#### [What is being asked]
The data below should be transcribed in full, with no picture included.

Stored data:
---------------

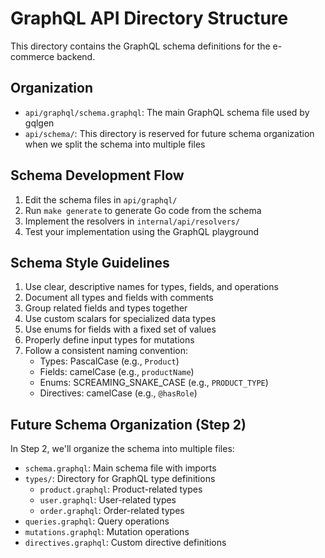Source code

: # GraphQL API Directory Structure

This directory contains the GraphQL schema definitions for the e-commerce backend.

## Organization

- `api/graphql/schema.graphql`: The main GraphQL schema file used by gqlgen
- `api/schema/`: This directory is reserved for future schema organization when we split the schema into multiple files

## Schema Development Flow

1. Edit the schema files in `api/graphql/`
2. Run `make generate` to generate Go code from the schema
3. Implement the resolvers in `internal/api/resolvers/`
4. Test your implementation using the GraphQL playground

## Schema Style Guidelines

1. Use clear, descriptive names for types, fields, and operations
2. Document all types and fields with comments
3. Group related fields and types together
4. Use custom scalars for specialized data types
5. Use enums for fields with a fixed set of values
6. Properly define input types for mutations
7. Follow a consistent naming convention:
   - Types: PascalCase (e.g., `Product`)
   - Fields: camelCase (e.g., `productName`)
   - Enums: SCREAMING_SNAKE_CASE (e.g., `PRODUCT_TYPE`)
   - Directives: camelCase (e.g., `@hasRole`)

## Future Schema Organization (Step 2)

In Step 2, we'll organize the schema into multiple files:
- `schema.graphql`: Main schema file with imports
- `types/`: Directory for GraphQL type definitions
  - `product.graphql`: Product-related types
  - `user.graphql`: User-related types
  - `order.graphql`: Order-related types
- `queries.graphql`: Query operations
- `mutations.graphql`: Mutation operations
- `directives.graphql`: Custom directive definitions

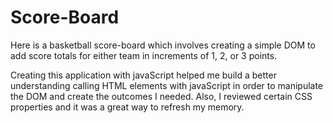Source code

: # Score-Board

Here is a basketball score-board which involves creating a simple DOM to add score totals for either team in increments of 1, 2, or 3 points.

Creating this application with javaScript helped me build a better understanding calling HTML elements with javaScript in order to manipulate the DOM and create the outcomes I needed.
Also, I reviewed certain CSS properties and it was a great way to refresh my memory.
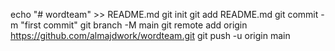 echo "# wordteam" >> README.md
git init
git add README.md
git commit -m "first commit"
git branch -M main
git remote add origin https://github.com/almajdwork/wordteam.git
git push -u origin main
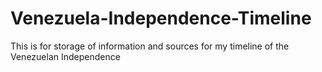 # Venezuela-Independence-Timeline
This is for storage of information and sources for my timeline of the Venezuelan Independence 
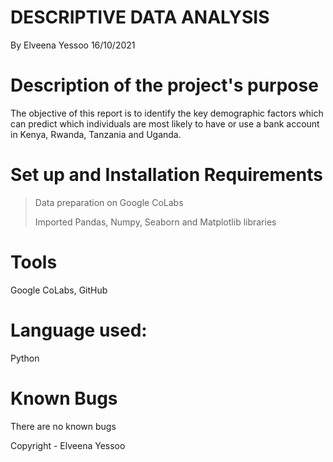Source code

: # DESCRIPTIVE DATA ANALYSIS
By Elveena Yessoo
16/10/2021

# Description of the project's purpose
The objective of this report is to identify the key demographic factors which can predict which individuals are most likely to have or use a bank account in Kenya, Rwanda, Tanzania and Uganda.

# Set up and Installation Requirements
> Data preparation on Google CoLabs
> 
> Imported Pandas, Numpy, Seaborn and Matplotlib libraries

# Tools
Google CoLabs, GitHub

# Language used:
Python

# Known Bugs
There are no known bugs

Copyright - Elveena Yessoo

---------------

#### [Answer section]
Source code

: # GraphQL API Directory Structure

This directory contains the GraphQL schema definitions for the e-commerce backend.

## Organization

- `api/graphql/schema.graphql`: The main GraphQL schema file used by gqlgen
- `api/schema/`: This directory is reserved for future schema organization when we split the schema into multiple files

## Schema Development Flow

1. Edit the schema files in `api/graphql/`
2. Run `make generate` to generate Go code from the schema
3. Implement the resolvers in `internal/api/resolvers/`
4. Test your implementation using the GraphQL playground

## Schema Style Guidelines

1. Use clear, descriptive names for types, fields, and operations
2. Document all types and fields with comments
3. Group related fields and types together
4. Use custom scalars for specialized data types
5. Use enums for fields with a fixed set of values
6. Properly define input types for mutations
7. Follow a consistent naming convention:
   - Types: PascalCase (e.g., `Product`)
   - Fields: camelCase (e.g., `productName`)
   - Enums: SCREAMING_SNAKE_CASE (e.g., `PRODUCT_TYPE`)
   - Directives: camelCase (e.g., `@hasRole`)

## Future Schema Organization (Step 2)

In Step 2, we'll organize the schema into multiple files:
- `schema.graphql`: Main schema file with imports
- `types/`: Directory for GraphQL type definitions
  - `product.graphql`: Product-related types
  - `user.graphql`: User-related types
  - `order.graphql`: Order-related types
- `queries.graphql`: Query operations
- `mutations.graphql`: Mutation operations
- `directives.graphql`: Custom directive definitions

Source code

: # Score-Board

Here is a basketball score-board which involves creating a simple DOM to add score totals for either team in increments of 1, 2, or 3 points.

Creating this application with javaScript helped me build a better understanding calling HTML elements with javaScript in order to manipulate the DOM and create the outcomes I needed.
Also, I reviewed certain CSS properties and it was a great way to refresh my memory.
 echo "# wordteam" >> README.md
git init
git add README.md
git commit -m "first commit"
git branch -M main
git remote add origin https://github.com/almajdwork/wordteam.git
git push -u origin main
 # Venezuela-Independence-Timeline
This is for storage of information and sources for my timeline of the Venezuelan Independence 
Source code

: # DESCRIPTIVE DATA ANALYSIS
By Elveena Yessoo
16/10/2021

# Description of the project's purpose
The objective of this report is to identify the key demographic factors which can predict which individuals are most likely to have or use a bank account in Kenya, Rwanda, Tanzania and Uganda.

# Set up and Installation Requirements
> Data preparation on Google CoLabs
> 
> Imported Pandas, Numpy, Seaborn and Matplotlib libraries

# Tools
Google CoLabs, GitHub

# Language used:
Python

# Known Bugs
There are no known bugs

Copyright - Elveena Yessoo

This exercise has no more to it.